Eosinophilic meningitis is a T-helper type 2 (T _h 2)-mediated host immune reaction triggered by either infectious or noninfectious etiologies leading to central nervous system (CNS) disease. Defined as greater than or equal to 10 eosinophils per microliter of cerebrospinal fluid (CSF) or greater than or equal to 10% of the total CSF leukocyte count, eosinophilic meningitis can be a self-limiting disease or lead to profound morbidity and/or mortality depending on the etiologic agent. Eosinophils are not normally present in the CSF, and the detection of eosinophils suggests a limited differential diagnosis. Noninfectious etiologies of eosinophilic meningitis include neoplastic diseases such as leukemia and lymphoma with CNS involvement such as Hodgkin’s lymphoma, idiopathic hypereosinophilic syndrome, allergic reactions of the meninges to foreign material including ventriculoperitoneal shunts or intraventricular medications (vancomycin, gentamicin), or systemic medication allergies (ibuprofen, ciprofloxacin). Viruses, bacteria, fungi (particularly coccidioidomycosis), and parasites can also cause eosinophilic meningitis ( Table 34.1 ). The combination of increased international travel to endemic areas and importation of parasite vectors such as rodents, snails, slugs, and mollusks to previously nonendemic areas has led to the emergence of parasitic pathogens as a leading cause of eosinophilic meningitis. While neurocysticercosis, schistosomiasis, paragonimiasis, echinococcosis, trichinellosis, and toxocariasis have uncommonly been associated with eosinophilic meningitis, angiostrongyliasis, gnathostomiasis, and baylisascariasis are most commonly known to cause eosinophilic meningitis.

Epidemiology

Angiostrongylus cantonensis (rat lung worm) is the principal pathogen of eosinophilic meningitis in humans. A. cantonensis was first discovered in rats in 1935 in China, and the first human case was diagnosed in Taiwan in 1945. Angiostrongyliasis is a food-borne parasite endemic in Southeast Asia, with particularly high prevalence in Thailand (47% of all reported cases) and China, including Taiwan and Hong Kong (27.22% of all reported cases). Clustering of cases has been documented throughout the region. In 2001, an outbreak was documented in patients in Taiwan who drank raw vegetable juice. More recently, geographic dispersal of A. cantonensis has occurred secondary to transport of infected rats and intermediate hosts on intercontinental ships. A. cantonensis endemicity now extends beyond Southeast Asia to regions in the Pacific basin, South Asia, the Caribbean islands, Australia, Egypt, Nigeria, Côte d’Ivoire, South America, and the United States. An angiostrongyliasis outbreak in Hawaii occurred in 2004–05 and resulted in an increased incidence of eosinophilic meningitis from 0.3 per 100,000 person-years to 2.1 per 100,000 person-years during the cluster period. Furthermore with increasing international travel, cases of angiostrongyliasis have been documented in returning travelers from more than 30 countries. In 2000, 12 travelers returning to the United States from Jamaica were noted to have eosinophilic meningitis secondary to presumed Angiostrongylus cantonensis . Angiostrongyliasis is an emerging pathogen worldwide due to its diversifying geographic distribution.

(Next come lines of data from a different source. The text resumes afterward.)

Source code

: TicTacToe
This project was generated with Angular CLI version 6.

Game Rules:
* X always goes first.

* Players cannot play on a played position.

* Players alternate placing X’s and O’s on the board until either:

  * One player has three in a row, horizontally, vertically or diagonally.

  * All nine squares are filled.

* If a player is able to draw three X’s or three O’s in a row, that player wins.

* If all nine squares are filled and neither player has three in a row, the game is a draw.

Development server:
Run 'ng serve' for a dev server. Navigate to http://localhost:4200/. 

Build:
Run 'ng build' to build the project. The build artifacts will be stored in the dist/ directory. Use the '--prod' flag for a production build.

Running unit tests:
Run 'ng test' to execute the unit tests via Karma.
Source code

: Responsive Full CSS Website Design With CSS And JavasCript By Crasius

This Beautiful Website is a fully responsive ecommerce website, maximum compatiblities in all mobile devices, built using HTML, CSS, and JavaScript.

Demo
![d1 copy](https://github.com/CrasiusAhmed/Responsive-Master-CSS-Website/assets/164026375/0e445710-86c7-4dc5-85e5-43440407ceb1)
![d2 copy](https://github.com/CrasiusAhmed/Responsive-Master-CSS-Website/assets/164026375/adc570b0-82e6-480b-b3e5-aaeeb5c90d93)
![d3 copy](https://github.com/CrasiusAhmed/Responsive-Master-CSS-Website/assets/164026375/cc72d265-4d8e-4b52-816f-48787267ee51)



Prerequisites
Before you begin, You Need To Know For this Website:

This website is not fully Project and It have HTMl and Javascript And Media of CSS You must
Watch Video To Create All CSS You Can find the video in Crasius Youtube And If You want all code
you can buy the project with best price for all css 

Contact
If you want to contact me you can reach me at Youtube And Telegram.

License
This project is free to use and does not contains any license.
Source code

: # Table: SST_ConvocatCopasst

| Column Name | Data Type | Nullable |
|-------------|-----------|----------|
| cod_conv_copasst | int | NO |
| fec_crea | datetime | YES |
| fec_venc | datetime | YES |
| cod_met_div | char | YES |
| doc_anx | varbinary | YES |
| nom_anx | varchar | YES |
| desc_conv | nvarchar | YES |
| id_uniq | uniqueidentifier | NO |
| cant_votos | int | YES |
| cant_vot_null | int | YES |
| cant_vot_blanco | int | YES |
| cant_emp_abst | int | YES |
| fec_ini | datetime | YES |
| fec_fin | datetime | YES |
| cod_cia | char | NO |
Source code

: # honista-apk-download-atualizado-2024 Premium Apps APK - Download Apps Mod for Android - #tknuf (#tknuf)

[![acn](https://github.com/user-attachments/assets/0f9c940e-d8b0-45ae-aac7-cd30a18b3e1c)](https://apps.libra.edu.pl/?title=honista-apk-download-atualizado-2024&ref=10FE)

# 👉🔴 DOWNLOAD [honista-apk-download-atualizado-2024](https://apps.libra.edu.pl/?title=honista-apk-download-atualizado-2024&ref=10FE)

Gnathostoma spinigerum is a food-borne zoonotic parasite obtained by humans through eating raw or undercooked freshwater fish, brackish-water fish, or other intermediate hosts. The highest prevalence of eosinophilic meningitis due to gnathostomiasis, neurognathostomiasis, occurs in Southeast Asia, particularly Thailand. There is also increasing endemicity in Mexico, Central America, and South America. Human cases of disease have been reported worldwide outside of endemic regions including Cambodia, Laos, Japan, Myanmar, Indonesia, Philippines, Malaysia, China, Sri Lanka, India, Guatemala, Peru, Ecuador, Zambia, and Botswana.

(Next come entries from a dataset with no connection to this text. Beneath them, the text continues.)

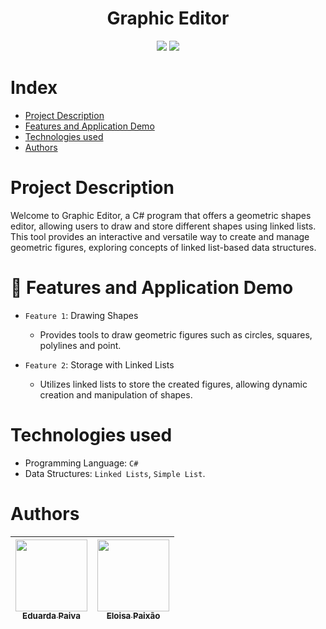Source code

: <p align="center">
  <h1 align="center">Graphic Editor</h1>
</p>

<p align="center">
<img loading="lazy" src="http://img.shields.io/static/v1?label=Status&message=Finished&color=pink&style=for-the-badge"/>
<img loading="lazy" src="http://img.shields.io/static/v1?label=License&message=MIT&color=pink&style=for-the-badge"/>
</p>

# Index 

* [Project Description](#project-description)
* [Features and Application Demo](features-and-application-demo)
* [Technologies used](#technologies-used)
* [Authors](#authors)

# Project Description
<p>
  Welcome to Graphic Editor, a C# program that offers a geometric shapes editor, allowing users to draw and store different shapes using linked lists. This tool provides an interactive and versatile way to create and manage geometric figures, exploring concepts of linked list-based data structures.
</p>

  # :hammer: Features and Application Demo
- `Feature 1`: Drawing Shapes
  - Provides tools to draw geometric figures such as circles, squares, polylines and point.

- `Feature 2`: Storage with Linked Lists
  - Utilizes linked lists to store the created figures, allowing dynamic creation and manipulation of shapes.
  
# Technologies used
- Programming Language: `C#`
- Data Structures: `Linked Lists`, `Simple List`.

# Authors

| [<img loading="lazy" src="https://avatars.githubusercontent.com/u/114159027?v=4" width=115><br><sub>Eduarda Paiva</sub>](https://github.com/PaivaEduarda) | [<img loading="lazy" src="https://avatars.githubusercontent.com/u/114162946?v=4" width=115><br><sub>Eloisa Paixão</sub>](https://github.com/biaacoutinho) | 
| :---: | :---: |





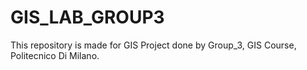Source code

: # GIS_LAB_GROUP3
This repository is made for GIS Project done by Group_3, GIS Course, Politecnico Di Milano.
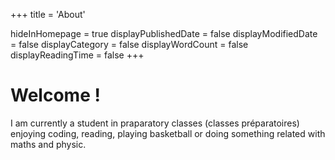 +++
title = 'About'

hideInHomepage = true
displayPublishedDate = false
displayModifiedDate = false
displayCategory = false
displayWordCount = false
displayReadingTime = false
+++

# Welcome !

I am currently a student in praparatory classes (classes préparatoires) enjoying coding, reading, playing basketball or doing something related with maths and physic.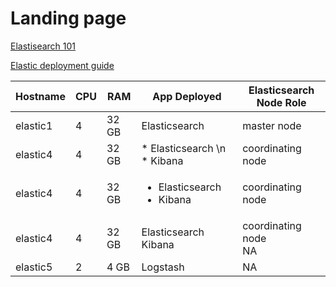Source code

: # Landing page

[Elastisearch 101](technical_guide.md)

[Elastic deployment guide](deployment.md)

|Hostname|CPU|RAM|App Deployed|Elasticsearch Node Role|
| --- | --- | --- | --- | --- |
| elastic1 | 4 | 32 GB | Elasticsearch | master node |
| elastic4 | 4 | 32 GB | * Elasticsearch \n * Kibana | coordinating node |
| elastic4 | 4 | 32 GB | <ul><li>Elasticsearch</li><li>Kibana</li></ul> | coordinating node |
| elastic4 | 4 | 32 GB | Elasticsearch<br>Kibana | coordinating node<br>NA |
| elastic5 | 2 | 4 GB | Logstash | NA |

Baylisascaris procyonis is a parasite highly prevalent in raccoon populations worldwide, particularly in the United States. Approximately 70% of adult and 90% of juvenile raccoons in North America are infected with the parasite. Human construction and settlements in wildlife areas have increased human and domestic animal exposure to raccoons. The proximity of raccoon habitat and human homes has led to an increased risk of human disease. Baylisascaris eggs, found in raccoon feces, are durable and can contaminate the environment for years, thus serving as a long-term nidus of infection in areas with dense raccoon populations. Risk factors for human infection are related to contact with infected raccoons or raccoon feces and geophagia of environmental materials contaminated with infected eggs. As a result infants and young children are at particular risk of baylisascariasis due to pica behavior. Human cases have been reported in the literature in California, Illinois, Louisiana, Massachusetts, Michigan, Minnesota, New York, Oregon, and Pennsylvania.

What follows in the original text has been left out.